» **Required action**: Starting with the first line of the data below, copy each line up to and including the one containing "A API estará". Pictures stay out.
Top of Task data
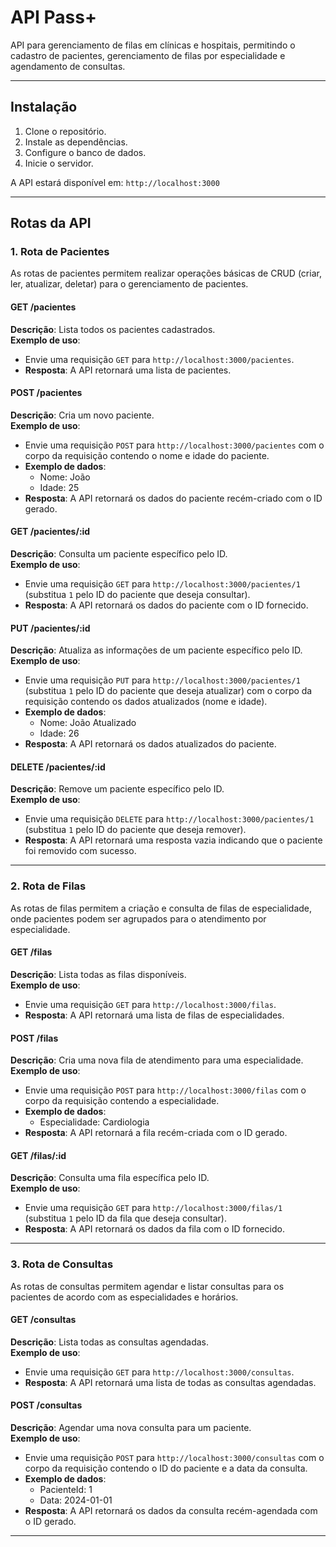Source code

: # **API Pass+**

API para gerenciamento de filas em clínicas e hospitais, permitindo o cadastro de pacientes, gerenciamento de filas por especialidade e agendamento de consultas.

---

## **Instalação**

1. Clone o repositório.
2. Instale as dependências.
3. Configure o banco de dados.
4. Inicie o servidor.

A API estará disponível em: `http://localhost:3000`

---

## **Rotas da API**

### **1. Rota de Pacientes**

As rotas de pacientes permitem realizar operações básicas de CRUD (criar, ler, atualizar, deletar) para o gerenciamento de pacientes.

#### **GET /pacientes**  
**Descrição**: Lista todos os pacientes cadastrados.  
**Exemplo de uso**:
- Envie uma requisição `GET` para `http://localhost:3000/pacientes`.
- **Resposta**: A API retornará uma lista de pacientes.

#### **POST /pacientes**  
**Descrição**: Cria um novo paciente.  
**Exemplo de uso**:
- Envie uma requisição `POST` para `http://localhost:3000/pacientes` com o corpo da requisição contendo o nome e idade do paciente.
- **Exemplo de dados**: 
  - Nome: João
  - Idade: 25
- **Resposta**: A API retornará os dados do paciente recém-criado com o ID gerado.

#### **GET /pacientes/:id**  
**Descrição**: Consulta um paciente específico pelo ID.  
**Exemplo de uso**:
- Envie uma requisição `GET` para `http://localhost:3000/pacientes/1` (substitua `1` pelo ID do paciente que deseja consultar).
- **Resposta**: A API retornará os dados do paciente com o ID fornecido.

#### **PUT /pacientes/:id**  
**Descrição**: Atualiza as informações de um paciente específico pelo ID.  
**Exemplo de uso**:
- Envie uma requisição `PUT` para `http://localhost:3000/pacientes/1` (substitua `1` pelo ID do paciente que deseja atualizar) com o corpo da requisição contendo os dados atualizados (nome e idade).
- **Exemplo de dados**: 
  - Nome: João Atualizado
  - Idade: 26
- **Resposta**: A API retornará os dados atualizados do paciente.

#### **DELETE /pacientes/:id**  
**Descrição**: Remove um paciente específico pelo ID.  
**Exemplo de uso**:
- Envie uma requisição `DELETE` para `http://localhost:3000/pacientes/1` (substitua `1` pelo ID do paciente que deseja remover).
- **Resposta**: A API retornará uma resposta vazia indicando que o paciente foi removido com sucesso.

---

### **2. Rota de Filas**

As rotas de filas permitem a criação e consulta de filas de especialidade, onde pacientes podem ser agrupados para o atendimento por especialidade.

#### **GET /filas**  
**Descrição**: Lista todas as filas disponíveis.  
**Exemplo de uso**:
- Envie uma requisição `GET` para `http://localhost:3000/filas`.
- **Resposta**: A API retornará uma lista de filas de especialidades.

#### **POST /filas**  
**Descrição**: Cria uma nova fila de atendimento para uma especialidade.  
**Exemplo de uso**:
- Envie uma requisição `POST` para `http://localhost:3000/filas` com o corpo da requisição contendo a especialidade.
- **Exemplo de dados**: 
  - Especialidade: Cardiologia
- **Resposta**: A API retornará a fila recém-criada com o ID gerado.

#### **GET /filas/:id**  
**Descrição**: Consulta uma fila específica pelo ID.  
**Exemplo de uso**:
- Envie uma requisição `GET` para `http://localhost:3000/filas/1` (substitua `1` pelo ID da fila que deseja consultar).
- **Resposta**: A API retornará os dados da fila com o ID fornecido.

---

### **3. Rota de Consultas**

As rotas de consultas permitem agendar e listar consultas para os pacientes de acordo com as especialidades e horários.

#### **GET /consultas**  
**Descrição**: Lista todas as consultas agendadas.  
**Exemplo de uso**:
- Envie uma requisição `GET` para `http://localhost:3000/consultas`.
- **Resposta**: A API retornará uma lista de todas as consultas agendadas.

#### **POST /consultas**  
**Descrição**: Agendar uma nova consulta para um paciente.  
**Exemplo de uso**:
- Envie uma requisição `POST` para `http://localhost:3000/consultas` com o corpo da requisição contendo o ID do paciente e a data da consulta.
- **Exemplo de dados**: 
  - PacienteId: 1
  - Data: 2024-01-01
- **Resposta**: A API retornará os dados da consulta recém-agendada com o ID gerado.

---


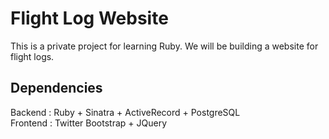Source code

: Flight Log Website
==================

This is a private project for learning Ruby. We will be building a website for flight logs.

Dependencies
------------
Backend  : Ruby + Sinatra + ActiveRecord + PostgreSQL  
Frontend : Twitter Bootstrap + JQuery

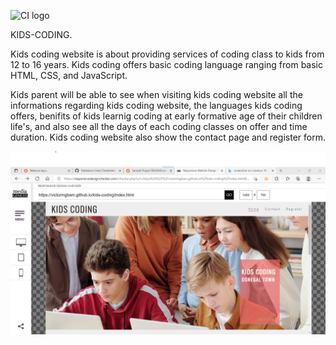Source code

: ![CI logo](https://codeinstitute.s3.amazonaws.com/fullstack/ci_logo_small.png)


KIDS-CODING.

Kids coding website is about providing services of coding class to kids from 12 to 16 years.
Kids coding offers basic coding language ranging from basic HTML, CSS, and JavaScript.

Kids parent will be able to see when visiting kids coding website all the informations regarding
kids coding website, the languages kids coding offers, benifits of kids learnig coding at early formative
age of their children life's, and also see all the days of each coding classes on offer and time duration.
Kids coding website also show the contact page and register form.

![desktop1](assets/readme-images/desktop1-image.png)
















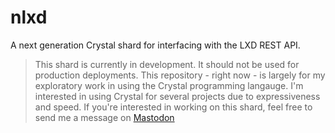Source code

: # nlxd

A next generation Crystal shard for interfacing with the LXD REST API.

> This shard is currently in development. It should not be used for production
> deployments. This repository - right now - is largely for my exploratory work
> in using the Crystal programming langauge. I'm interested in using Crystal
> for several projects due to expressiveness and speed. If you're interested
> in working on this shard, feel free to send me a message on
> [Mastodon](https://mast.hpc.social/@nuccitheboss)
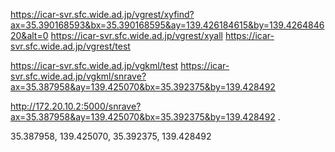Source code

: https://icar-svr.sfc.wide.ad.jp/vgrest/xyfind?ax=35.390168593&bx=35.390168595&ay=139.426184615&by=139.426484620&alt=0
https://icar-svr.sfc.wide.ad.jp/vgrest/xyall
https://icar-svr.sfc.wide.ad.jp/vgrest/test

https://icar-svr.sfc.wide.ad.jp/vgkml/test
https://icar-svr.sfc.wide.ad.jp/vgkml/snrave?ax=35.387958&ay=139.425070&bx=35.392375&by=139.428492

http://172.20.10.2:5000/snrave?ax=35.387958&ay=139.425070&bx=35.392375&by=139.428492
.

35.387958, 139.425070, 35.392375, 139.428492

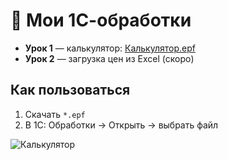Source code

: # 🧮 Мои 1С-обработки
- **Урок 1** — калькулятор: [Калькулятор.epf](./Калькулятор.epf)  
- **Урок 2** — загрузка цен из Excel (скоро)

## Как пользоваться
1. Скачать `*.epf`  
2. В 1С: Обработки → Открыть → выбрать файл

![Калькулятор](https://github.com/user-attachments/assets/25abb837-6af4-471f-8308-86bad3be731e)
Bottom of Task data
» **Answer section**:
Source code

: # **API Pass+**

API para gerenciamento de filas em clínicas e hospitais, permitindo o cadastro de pacientes, gerenciamento de filas por especialidade e agendamento de consultas.

---

## **Instalação**

1. Clone o repositório.
2. Instale as dependências.
3. Configure o banco de dados.
4. Inicie o servidor.

A API estará disponível em: `http://localhost:3000`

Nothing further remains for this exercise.